What does CPU and disk I/O (and iowait) look like on the data nodes when you are querying? Are you indexing at the same time?

safwan · March 15, 2019, 8:36pm

Your query does nto reflect your mapping type. Can you provide the correct mapping here where event_id and device_type is present?

ansamHox · March 15, 2019, 9:33pm

it should be user_id instead of event_id, i just copied wrong query..

ansamHox · March 15, 2019, 9:33pm

where can i check this, _cat/nodes?v ?

Christian_Dahlqvist · March 15, 2019, 9:36pm

If you are on Linux you can use 'iostat -x'.

ansamHox · March 15, 2019, 9:47pm

i can connect only to client node via ssh unfortunately..

safwan · March 15, 2019, 10:03pm

I think you should use keyword datatype instead of string datatype.
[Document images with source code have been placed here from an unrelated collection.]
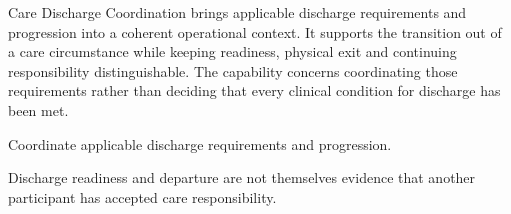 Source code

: Care Discharge Coordination brings applicable discharge requirements and progression into a coherent operational context. It supports the transition out of a care circumstance while keeping readiness, physical exit and continuing responsibility distinguishable. The capability concerns coordinating those requirements rather than deciding that every clinical condition for discharge has been met.



Coordinate applicable discharge requirements and progression.



Discharge readiness and departure are not themselves evidence that another participant has accepted care responsibility.


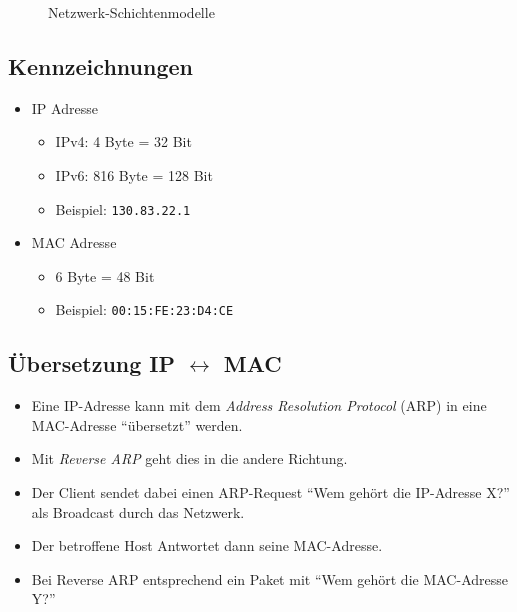 \begin{figure}[H]
				\caption{Netzwerk-Schichtenmodelle}
			\end{figure}

		\subsection{Kennzeichnungen}
			\begin{itemize}
				\item IP Adresse
					\begin{itemize}
						\item IPv4: 4 Byte = 32 Bit
						\item IPv6: 816 Byte = 128 Bit
						\item Beispiel: \texttt{130.83.22.1}
					\end{itemize}
				\item MAC Adresse
					\begin{itemize}
						\item 6 Byte = 48 Bit
						\item Beispiel: \texttt{00:15:FE:23:D4:CE}
					\end{itemize}
			\end{itemize}

		\subsection{Übersetzung IP \(\leftrightarrow\) MAC}
			\begin{itemize}
				\item Eine IP-Adresse kann mit dem \textit{Address Resolution Protocol} (ARP) in eine MAC-Adresse \enquote{übersetzt} werden.
				\item Mit \textit{Reverse ARP} geht dies in die andere Richtung.
				\item Der Client sendet dabei einen ARP-Request \enquote{Wem gehört die IP-Adresse X?} als Broadcast durch das Netzwerk.
				\item Der betroffene Host Antwortet dann seine MAC-Adresse.
				\item Bei Reverse ARP entsprechend ein Paket mit \enquote{Wem gehört die MAC-Adresse Y?}
			\end{itemize}

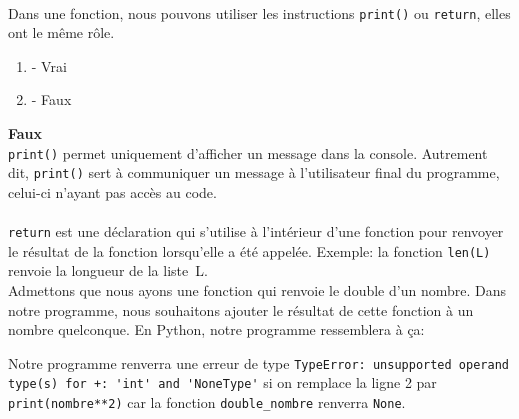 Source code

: \begin{Exercice}[2 minutes]\\
Dans une fonction, nous pouvons utiliser les instructions \lstinline{print()} ou \lstinline{return}, elles ont le même rôle.
\begin{enumerate}
    \item - Vrai
    \item - Faux
\end{enumerate}
\begin{solution}
    \textbf{Faux}\\
    \lstinline{print()} permet uniquement d'afficher un message dans la console. Autrement dit, \lstinline{print()} sert à communiquer un message à l'utilisateur final du programme, celui-ci n'ayant pas accès au code.\\\\
    \lstinline{return} est une déclaration qui s'utilise à l'intérieur d'une fonction pour renvoyer le résultat de la fonction lorsqu'elle a été appelée. Exemple: la fonction \lstinline{len(L)} renvoie la longueur de la liste~L.\\

    Admettons que nous ayons une fonction qui renvoie le double d'un nombre. Dans notre programme, nous souhaitons ajouter le résultat de cette fonction à un nombre quelconque.
    En Python, notre programme ressemblera à ça:
    

    Notre programme renverra une erreur de type \lstinline{TypeError: unsupported operand type(s) for +: 'int' and 'NoneType'} si on remplace la ligne 2 par \lstinline{print(nombre**2)} car la fonction \lstinline{double_nombre} renverra \lstinline{None}.
\end{solution}
\end{Exercice}


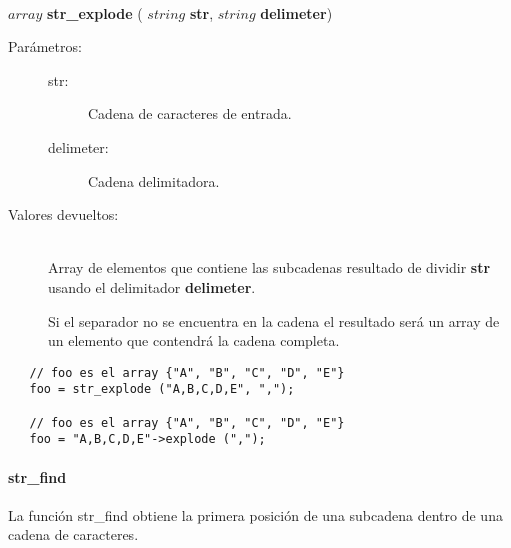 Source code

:\begin{framed}
\hfill \\ $array$ \textbf{str\_explode} ( $string$ \textbf{str}, $string$ \textbf{delimeter})  
\begin{description}
\item [Parámetros:] \hfill 
   \begin{description}
   \item[str:] Cadena de caracteres de entrada.
   \item[delimeter:] Cadena delimitadora.
   \end{description}
\item[Valores devueltos:] \hfill \\
   Array de elementos que contiene las subcadenas resultado de dividir \textbf{str} usando el delimitador \textbf{delimeter}.
   
   Si el separador no se encuentra en la cadena el resultado será un array de un elemento que contendrá la cadena completa.
\end{description}
\end{framed}


\begin{lstlisting}
   // foo es el array {"A", "B", "C", "D", "E"}
   foo = str_explode ("A,B,C,D,E", ","); 
   
   // foo es el array {"A", "B", "C", "D", "E"}
   foo = "A,B,C,D,E"->explode (",");
\end{lstlisting}

\paragraph {str\_find}
La función str\_find obtiene la primera posición de una subcadena dentro de una cadena de caracteres.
And moreover, it seems like you should use filter with term query instead of must with match query.

Can you run below query without changing the mapping and check if any performance get improved?

GET logs_2016,logs_2017,logs_2018/_search
{
  "query": {
    "bool": {
      "filter": [
        {
         "match": {
           "user_id": "32232699237"
         } 
        },
        {
          "match": {
            "device_type": "31"
          }
        }
      ]
    }
  },
  "size":100,
  "from":0,
  "sort":[{"timestamp":{"order":"desc"}}, {"session_id":{"order":"desc"}}]
}

ansamHox · March 15, 2019, 10:09pm

I already tried filter query, but I'm getting pretty much same results (3-4 seconds)
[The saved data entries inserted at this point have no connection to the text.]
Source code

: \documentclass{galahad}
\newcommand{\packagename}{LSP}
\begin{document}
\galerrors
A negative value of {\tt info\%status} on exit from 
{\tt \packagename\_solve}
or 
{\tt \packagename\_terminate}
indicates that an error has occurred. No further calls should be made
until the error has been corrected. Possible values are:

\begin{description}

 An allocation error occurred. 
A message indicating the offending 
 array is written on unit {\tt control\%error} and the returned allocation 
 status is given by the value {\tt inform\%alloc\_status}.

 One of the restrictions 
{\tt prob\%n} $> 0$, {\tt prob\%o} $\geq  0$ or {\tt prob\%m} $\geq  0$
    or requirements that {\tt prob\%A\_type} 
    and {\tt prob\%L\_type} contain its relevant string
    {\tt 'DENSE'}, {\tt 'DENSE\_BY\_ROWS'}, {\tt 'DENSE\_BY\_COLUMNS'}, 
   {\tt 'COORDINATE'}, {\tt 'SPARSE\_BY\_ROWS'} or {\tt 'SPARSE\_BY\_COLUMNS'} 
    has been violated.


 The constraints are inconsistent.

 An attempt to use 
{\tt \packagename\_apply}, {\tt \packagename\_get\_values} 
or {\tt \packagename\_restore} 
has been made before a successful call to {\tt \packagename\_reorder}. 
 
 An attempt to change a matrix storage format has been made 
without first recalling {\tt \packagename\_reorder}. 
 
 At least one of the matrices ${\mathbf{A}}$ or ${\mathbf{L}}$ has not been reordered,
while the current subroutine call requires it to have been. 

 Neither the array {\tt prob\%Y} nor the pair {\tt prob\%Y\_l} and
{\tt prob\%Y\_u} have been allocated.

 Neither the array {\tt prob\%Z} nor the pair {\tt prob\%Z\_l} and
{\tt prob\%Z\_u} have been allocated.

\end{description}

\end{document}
safwan · March 15, 2019, 10:11pm

What about sorting the indexes according to timestamp and session_id?
https://www.elastic.co/guide/en/elasticsearch/reference/master/index-modules-index-sorting.html

safwan · March 15, 2019, 10:16pm

You may also use the track_total_hits: false so that Elasticsearch will not try to count the number of documents.

ansamHox · March 15, 2019, 10:50pm

forgot to mention i'm using ES 2.3 version, there is no index sorting or type keyword in this version..
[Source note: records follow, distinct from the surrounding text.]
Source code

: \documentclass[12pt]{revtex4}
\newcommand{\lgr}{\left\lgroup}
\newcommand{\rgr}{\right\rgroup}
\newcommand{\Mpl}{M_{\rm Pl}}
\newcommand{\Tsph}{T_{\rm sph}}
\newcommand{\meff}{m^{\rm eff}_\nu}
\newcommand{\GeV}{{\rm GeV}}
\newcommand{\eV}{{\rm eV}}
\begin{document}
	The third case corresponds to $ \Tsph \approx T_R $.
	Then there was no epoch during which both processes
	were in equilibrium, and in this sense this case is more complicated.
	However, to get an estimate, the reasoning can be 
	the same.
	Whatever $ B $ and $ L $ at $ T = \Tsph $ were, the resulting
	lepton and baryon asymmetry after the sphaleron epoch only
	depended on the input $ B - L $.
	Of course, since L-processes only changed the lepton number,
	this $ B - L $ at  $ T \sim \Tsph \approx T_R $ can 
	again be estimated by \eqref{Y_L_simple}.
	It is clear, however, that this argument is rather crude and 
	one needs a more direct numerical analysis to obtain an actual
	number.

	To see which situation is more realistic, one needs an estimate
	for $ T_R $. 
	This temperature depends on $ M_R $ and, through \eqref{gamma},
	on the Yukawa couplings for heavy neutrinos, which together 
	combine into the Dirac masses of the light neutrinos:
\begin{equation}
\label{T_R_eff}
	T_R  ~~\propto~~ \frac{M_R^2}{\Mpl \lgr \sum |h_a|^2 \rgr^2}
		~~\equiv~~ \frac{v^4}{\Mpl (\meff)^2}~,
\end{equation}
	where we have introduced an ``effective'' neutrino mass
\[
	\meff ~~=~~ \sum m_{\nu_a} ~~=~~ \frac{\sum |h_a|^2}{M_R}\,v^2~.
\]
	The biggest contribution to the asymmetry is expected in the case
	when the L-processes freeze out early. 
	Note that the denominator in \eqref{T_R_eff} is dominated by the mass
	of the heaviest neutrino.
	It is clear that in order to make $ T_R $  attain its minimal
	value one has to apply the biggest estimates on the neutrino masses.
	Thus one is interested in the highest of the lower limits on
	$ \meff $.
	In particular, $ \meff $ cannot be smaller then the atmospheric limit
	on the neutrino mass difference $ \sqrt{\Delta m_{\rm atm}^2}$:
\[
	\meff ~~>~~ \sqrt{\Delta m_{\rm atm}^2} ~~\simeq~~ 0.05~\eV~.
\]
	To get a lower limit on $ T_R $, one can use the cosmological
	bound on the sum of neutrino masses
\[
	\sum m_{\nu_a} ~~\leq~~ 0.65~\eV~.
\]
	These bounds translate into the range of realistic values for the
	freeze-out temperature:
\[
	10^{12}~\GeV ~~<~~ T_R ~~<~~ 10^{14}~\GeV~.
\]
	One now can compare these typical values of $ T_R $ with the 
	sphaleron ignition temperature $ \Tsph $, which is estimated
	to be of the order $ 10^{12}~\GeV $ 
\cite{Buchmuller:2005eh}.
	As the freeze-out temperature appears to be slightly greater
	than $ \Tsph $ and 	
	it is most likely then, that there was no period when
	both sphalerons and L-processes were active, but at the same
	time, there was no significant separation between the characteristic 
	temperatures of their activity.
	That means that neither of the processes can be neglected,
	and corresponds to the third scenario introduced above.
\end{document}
safwan · March 15, 2019, 10:54pm

In that case the best advice I can give is to upgrade your cluster to atleast 5.x

ansamHox · March 15, 2019, 10:56pm

Need to reindex everything, it will take 4 days

safwan · March 15, 2019, 11:04pm

If you are not able to upgrade, I think then you should increase the data node of your cluster.
Seems like every index have 16 shards and 1 replica. And there are 3 indexes. So total 16x2x3 = 96 shards. 2 nodes are overwhelmed with this 96 shards. Maybe increasing the data node will solve the slow query issue.

ansamHox · March 15, 2019, 11:22pm

I don't think that will be possible in the near future.. probably trying those things you mentioned in new ES version. Was testing now without "sort" and it's about 5 times faster (that's acceptable), but I need data to be sorted by timestamp. Just realized all users have user_id in number format, and I have "string" in my mapping. Does it matter or it would be the same? And thanks a lot..

safwan · March 15, 2019, 11:55pm

I dont know if saving the user_id will help, but I think if you do not need mapping store for the field you needed. Maybe it will give some performance boosting.
https://www.elastic.co/guide/en/elasticsearch/reference/2.3/mapping-store.html

ansamHox · March 19, 2019, 11:30am

Should I put more data nodes with less size maybe? I can put maybe 8 data nodes X 50GB instead of 2 data nodes X 200 GB?

Alex_Marquardt · March 27, 2019, 7:09pm

How many shards do you have in each index?

ansamHox · March 27, 2019, 8:43pm

16, and 1 replica